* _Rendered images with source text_
== Segment start ==

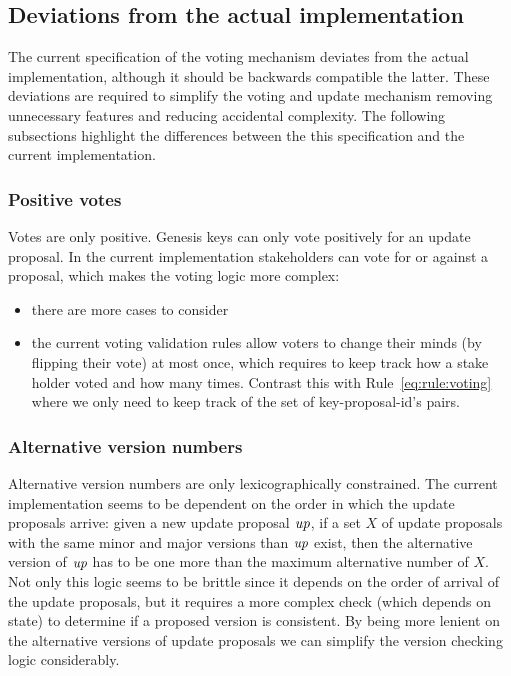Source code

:\clearpage

\subsection{Deviations from the actual implementation}
\label{sec:deviation-actual-impl}

The current specification of the voting mechanism deviates from the actual
implementation, although it should be backwards compatible the latter. These
deviations are required to simplify the voting and update mechanism removing
unnecessary features and reducing accidental complexity. The following
subsections highlight the differences between the this specification and the
current implementation.

\subsubsection{Positive votes}
\label{sec:only-positive-votes}

Votes are only positive. Genesis keys can only vote positively for an update
proposal. In the current implementation stakeholders can vote for or against a
proposal, which makes the voting logic more complex:
\begin{itemize}
\item there are more cases to consider
\item the current voting validation rules allow voters to change their minds
  (by flipping their vote) at most once, which requires to keep track how a
  stake holder voted and how many times. Contrast this with
  Rule~\ref{eq:rule:voting} where we only need to keep track of the set of
  key-proposal-id's pairs.
\end{itemize}

\subsubsection{Alternative version numbers}
\label{sec:alt-version-numbers-constraints}

Alternative version numbers are only lexicographically constrained. The current
implementation seems to be dependent on the order in which the update proposals
arrive: given a new update proposal $\mathit{up}$, if a set $X$ of update
proposals with the same minor and major versions than $\mathit{up}$ exist, then
the alternative version of $\mathit{up}$ has to be one more than the maximum
alternative number of $X$. Not only this logic seems to be brittle since it
depends on the order of arrival of the update proposals, but it requires a more
complex check (which depends on state) to determine if a proposed version is
consistent. By being more lenient on the alternative versions of update
proposals we can simplify the version checking logic considerably.

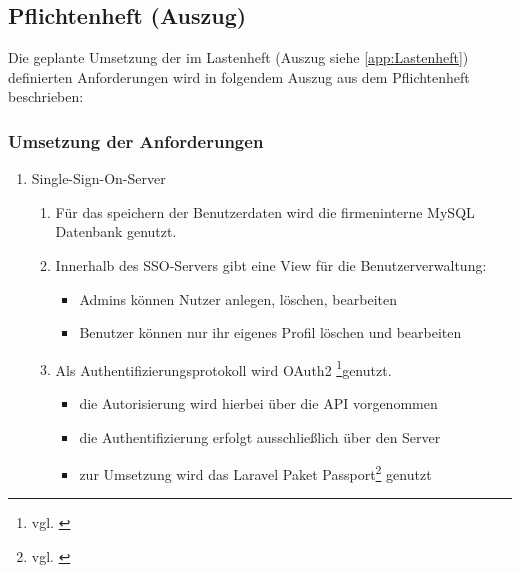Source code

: \newpage
\subsection{Pflichtenheft (Auszug)}
\label{app:Pflichtenheft}

Die geplante Umsetzung der im Lastenheft (Auszug siehe \ref{app:Lastenheft}) definierten Anforderungen wird
in folgendem Auszug aus dem Pflichtenheft beschrieben:

\subsubsection*{Umsetzung der Anforderungen}

\begin{enumerate}[itemsep=0em,partopsep=0em,parsep=0em,topsep=0em]

\item Single-Sign-On-Server
	\begin{enumerate}
		\item Für das speichern der Benutzerdaten wird die firmeninterne MySQL Datenbank genutzt. 
		\item Innerhalb des \acs{SSO}-Servers gibt eine View für die Benutzerverwaltung:	
		\begin{itemize}
			\item Admins können Nutzer anlegen, löschen, bearbeiten
			\item Benutzer können nur ihr eigenes Profil löschen und bearbeiten
		\end{itemize}
	\item Als Authentifizierungsprotokoll wird OAuth2 \footnote{vgl. \cite{OAuth2}}genutzt.
	\begin{itemize}
		\item die Autorisierung wird hierbei über die API vorgenommen
		\item die Authentifizierung erfolgt ausschließlich über den Server
		\item zur Umsetzung wird das Laravel Paket Passport\footnote{vgl. \cite{Passport}} genutzt
	\end{itemize}
	\end{enumerate}


\end{enumerate}
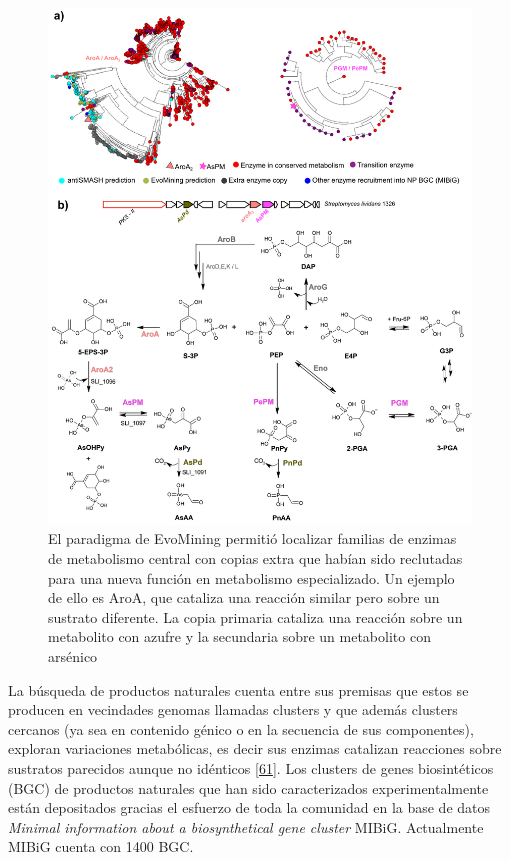 \documentclass[12pt,twoside]{reedthesis}
\begin{document}
  \begin{figure}[h!tbp]
  \centering
  \includegraphics[angle = 0,scale = 0.6]{Arseno.pdf}
  \caption[El paradigma de EvoMining permitió localizar familias de enzimas de metabolismo central con copias extra que habían sido reclutadas para una nueva función en metabolismo especializado. Un ejemplo de ello es AroA, que cataliza una reacción similar pero sobre un sustrato diferente. La copia primaria cataliza una reacción sobre un metabolito con azufre y la secundaria sobre un metabolito con arsénico]{\normalsize{El paradigma de EvoMining permitió localizar familias de enzimas de metabolismo central con copias extra que habían sido reclutadas para una nueva función en metabolismo especializado. Un ejemplo de ello es AroA, que cataliza una reacción similar pero sobre un sustrato diferente. La copia primaria cataliza una reacción sobre un metabolito con azufre y la secundaria sobre un metabolito con arsénico}}
  \label{fig:Arseno}
  \end{figure}
  
  La búsqueda de productos naturales cuenta entre sus premisas que estos
  se producen en vecindades genomas llamadas clusters y que además
  clusters cercanos (ya sea en contenido génico o en la secuencia de sus
  componentes), exploran variaciones metabólicas, es decir sus enzimas
  catalizan reacciones sobre sustratos parecidos aunque no idénticos
  {[}\protect\hyperlink{ref-cruz-morales_phylogenomic_2016}{61}{]}. Los
  clusters de genes biosintéticos (BGC) de productos naturales que han
  sido caracterizados experimentalmente están depositados gracias el
  esfuerzo de toda la comunidad en la base de datos \emph{Minimal
  information about a biosynthetical gene cluster} MIBiG. Actualmente
  MIBiG cuenta con 1400 BGC.
  
\end{document}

== Segment end ==

* _Work instructions_
Repeat the records above exactly, leaving out the pictures.

* _Solution to the problem_
Source code

:\clearpage

\subsection{Deviations from the actual implementation}
\label{sec:deviation-actual-impl}

The current specification of the voting mechanism deviates from the actual
implementation, although it should be backwards compatible the latter. These
deviations are required to simplify the voting and update mechanism removing
unnecessary features and reducing accidental complexity. The following
subsections highlight the differences between the this specification and the
current implementation.

\subsubsection{Positive votes}
\label{sec:only-positive-votes}

Votes are only positive. Genesis keys can only vote positively for an update
proposal. In the current implementation stakeholders can vote for or against a
proposal, which makes the voting logic more complex:
\begin{itemize}
\item there are more cases to consider
\item the current voting validation rules allow voters to change their minds
  (by flipping their vote) at most once, which requires to keep track how a
  stake holder voted and how many times. Contrast this with
  Rule~\ref{eq:rule:voting} where we only need to keep track of the set of
  key-proposal-id's pairs.
\end{itemize}

\subsubsection{Alternative version numbers}
\label{sec:alt-version-numbers-constraints}

Alternative version numbers are only lexicographically constrained. The current
implementation seems to be dependent on the order in which the update proposals
arrive: given a new update proposal $\mathit{up}$, if a set $X$ of update
proposals with the same minor and major versions than $\mathit{up}$ exist, then
the alternative version of $\mathit{up}$ has to be one more than the maximum
alternative number of $X$. Not only this logic seems to be brittle since it
depends on the order of arrival of the update proposals, but it requires a more
complex check (which depends on state) to determine if a proposed version is
consistent. By being more lenient on the alternative versions of update
proposals we can simplify the version checking logic considerably.

Source code

: \newpage
\subsection{Pflichtenheft (Auszug)}
\label{app:Pflichtenheft}

Die geplante Umsetzung der im Lastenheft (Auszug siehe \ref{app:Lastenheft}) definierten Anforderungen wird
in folgendem Auszug aus dem Pflichtenheft beschrieben:

\subsubsection*{Umsetzung der Anforderungen}

\begin{enumerate}[itemsep=0em,partopsep=0em,parsep=0em,topsep=0em]

\item Single-Sign-On-Server
	\begin{enumerate}
		\item Für das speichern der Benutzerdaten wird die firmeninterne MySQL Datenbank genutzt. 
		\item Innerhalb des \acs{SSO}-Servers gibt eine View für die Benutzerverwaltung:	
		\begin{itemize}
			\item Admins können Nutzer anlegen, löschen, bearbeiten
			\item Benutzer können nur ihr eigenes Profil löschen und bearbeiten
		\end{itemize}
	\item Als Authentifizierungsprotokoll wird OAuth2 \footnote{vgl. \cite{OAuth2}}genutzt.
	\begin{itemize}
		\item die Autorisierung wird hierbei über die API vorgenommen
		\item die Authentifizierung erfolgt ausschließlich über den Server
		\item zur Umsetzung wird das Laravel Paket Passport\footnote{vgl. \cite{Passport}} genutzt
	\end{itemize}
	\end{enumerate}


\end{enumerate}
 \documentclass[12pt,twoside]{reedthesis}
\begin{document}
  \begin{figure}[h!tbp]
  \centering
  \includegraphics[angle = 0,scale = 0.6]{Arseno.pdf}
  \caption[El paradigma de EvoMining permitió localizar familias de enzimas de metabolismo central con copias extra que habían sido reclutadas para una nueva función en metabolismo especializado. Un ejemplo de ello es AroA, que cataliza una reacción similar pero sobre un sustrato diferente. La copia primaria cataliza una reacción sobre un metabolito con azufre y la secundaria sobre un metabolito con arsénico]{\normalsize{El paradigma de EvoMining permitió localizar familias de enzimas de metabolismo central con copias extra que habían sido reclutadas para una nueva función en metabolismo especializado. Un ejemplo de ello es AroA, que cataliza una reacción similar pero sobre un sustrato diferente. La copia primaria cataliza una reacción sobre un metabolito con azufre y la secundaria sobre un metabolito con arsénico}}
  \label{fig:Arseno}
  \end{figure}
  
  La búsqueda de productos naturales cuenta entre sus premisas que estos
  se producen en vecindades genomas llamadas clusters y que además
  clusters cercanos (ya sea en contenido génico o en la secuencia de sus
  componentes), exploran variaciones metabólicas, es decir sus enzimas
  catalizan reacciones sobre sustratos parecidos aunque no idénticos
  {[}\protect\hyperlink{ref-cruz-morales_phylogenomic_2016}{61}{]}. Los
  clusters de genes biosintéticos (BGC) de productos naturales que han
  sido caracterizados experimentalmente están depositados gracias el
  esfuerzo de toda la comunidad en la base de datos \emph{Minimal
  information about a biosynthetical gene cluster} MIBiG. Actualmente
  MIBiG cuenta con 1400 BGC.
  
\end{document}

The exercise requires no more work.